On Monday afternoon, police say a 17-year-old gunman shot a 14-year-old who was riding in a car at this intersection in Beloit.

"It's unique only in the fact that it involved a school-aged child, a 14-year-old," said Capt. William Tyler, Beloit police department. "Which are not typical."

The age does make this a more eye-opening incident, but what makes it almost unbelievable, is the fact that the 14-year-old shooting victim went home that night and to school the next day, before he told authorities that he had a gun-shot wound.

"Although nothing that violent occurred at the school, there's always a propensity when those type of conflicts take place," said Tyler, "so we try and be as responsive as we can."

The shooting took place several miles from Beloit Memorial high school, but police say both the 17-year-old and 14-year-old knew each other, because of their connections to Memorial.

And there was a very large police presence outside that school Wednesday afternoon.

Which could be part of the reason why a lot of students say they feel safe while they're in the building.

"Because there's a lot of cops in the hallway patrolling and there's teachers monitoring the hallways," said one student.

"You should feel safe, because there's a lot of people around," said another student.

"I think we're pretty safe," said a different student, "it's just outside of school, like how safe are our neighborhoods?"

Once students leave the building is when most of them we talked with say they start to worry about their safety.

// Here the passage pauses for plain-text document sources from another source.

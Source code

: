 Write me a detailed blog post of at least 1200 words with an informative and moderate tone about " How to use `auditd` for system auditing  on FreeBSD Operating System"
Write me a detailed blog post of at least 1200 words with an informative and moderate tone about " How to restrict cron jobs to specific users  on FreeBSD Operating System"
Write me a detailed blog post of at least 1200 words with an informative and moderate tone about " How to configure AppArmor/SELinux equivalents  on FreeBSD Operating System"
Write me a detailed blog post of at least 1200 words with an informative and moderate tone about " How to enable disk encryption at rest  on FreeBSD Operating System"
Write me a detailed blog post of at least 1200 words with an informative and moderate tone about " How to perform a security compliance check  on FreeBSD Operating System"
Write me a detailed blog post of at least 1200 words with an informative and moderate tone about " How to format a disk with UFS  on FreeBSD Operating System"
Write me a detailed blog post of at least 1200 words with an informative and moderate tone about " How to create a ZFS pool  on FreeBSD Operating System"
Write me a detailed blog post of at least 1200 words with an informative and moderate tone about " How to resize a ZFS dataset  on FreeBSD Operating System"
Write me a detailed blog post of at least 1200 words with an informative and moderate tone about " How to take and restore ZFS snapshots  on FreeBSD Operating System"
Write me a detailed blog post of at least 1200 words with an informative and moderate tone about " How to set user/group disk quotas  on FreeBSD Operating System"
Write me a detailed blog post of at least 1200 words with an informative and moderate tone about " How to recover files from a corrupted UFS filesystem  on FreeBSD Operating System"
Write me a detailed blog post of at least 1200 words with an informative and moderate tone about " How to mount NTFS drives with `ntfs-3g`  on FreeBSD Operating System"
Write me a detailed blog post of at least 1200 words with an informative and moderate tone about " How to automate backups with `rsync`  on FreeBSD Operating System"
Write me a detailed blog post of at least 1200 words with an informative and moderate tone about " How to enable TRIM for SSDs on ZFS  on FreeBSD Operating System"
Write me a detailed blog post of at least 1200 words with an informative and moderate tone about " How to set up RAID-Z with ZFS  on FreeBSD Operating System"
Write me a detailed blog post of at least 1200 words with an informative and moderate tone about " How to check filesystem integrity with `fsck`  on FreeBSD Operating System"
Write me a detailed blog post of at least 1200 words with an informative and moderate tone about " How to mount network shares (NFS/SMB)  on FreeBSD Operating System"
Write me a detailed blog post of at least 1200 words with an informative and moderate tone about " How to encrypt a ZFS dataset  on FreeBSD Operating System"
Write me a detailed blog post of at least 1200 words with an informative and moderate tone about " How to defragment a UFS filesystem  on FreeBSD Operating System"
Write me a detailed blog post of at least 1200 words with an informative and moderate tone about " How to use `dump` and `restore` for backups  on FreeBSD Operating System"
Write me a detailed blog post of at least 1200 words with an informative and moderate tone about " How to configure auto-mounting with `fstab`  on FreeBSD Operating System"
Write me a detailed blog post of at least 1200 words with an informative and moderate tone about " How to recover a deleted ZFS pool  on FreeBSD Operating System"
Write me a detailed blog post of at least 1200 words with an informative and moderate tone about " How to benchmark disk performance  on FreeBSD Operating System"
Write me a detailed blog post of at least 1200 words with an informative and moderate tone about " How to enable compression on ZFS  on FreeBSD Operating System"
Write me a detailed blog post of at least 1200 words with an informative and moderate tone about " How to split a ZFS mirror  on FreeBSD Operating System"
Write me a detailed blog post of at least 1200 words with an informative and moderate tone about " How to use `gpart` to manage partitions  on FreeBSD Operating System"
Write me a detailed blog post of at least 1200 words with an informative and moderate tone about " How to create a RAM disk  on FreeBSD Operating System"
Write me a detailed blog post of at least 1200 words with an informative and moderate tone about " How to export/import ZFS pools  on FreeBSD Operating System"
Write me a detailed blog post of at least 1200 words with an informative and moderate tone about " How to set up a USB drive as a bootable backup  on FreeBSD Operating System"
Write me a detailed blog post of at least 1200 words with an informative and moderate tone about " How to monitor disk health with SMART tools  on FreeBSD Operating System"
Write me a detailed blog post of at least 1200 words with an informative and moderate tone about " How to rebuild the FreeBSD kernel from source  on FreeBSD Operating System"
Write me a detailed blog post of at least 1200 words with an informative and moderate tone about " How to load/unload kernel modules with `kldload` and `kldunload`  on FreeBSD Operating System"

That's why Beloit safety coordinator Doug Reynolds says this shooting is an example of exactly what *should* happen.

"This incident is a very good illustration of students coming forward with information knowing that there's a place they can go and feel safe about doing so," said Reynolds.

Reynolds says he wants students to think of Beloit Memorial as a safe haven, with teachers they can trust.

So that when there is a problem on the streets, school officials can help resolve it in the classroom.

"Kids seem to be very comfortable in our surrounding," said Reynolds, "knowing that we will continue as we always do to work tirelessly to keep them safe at school."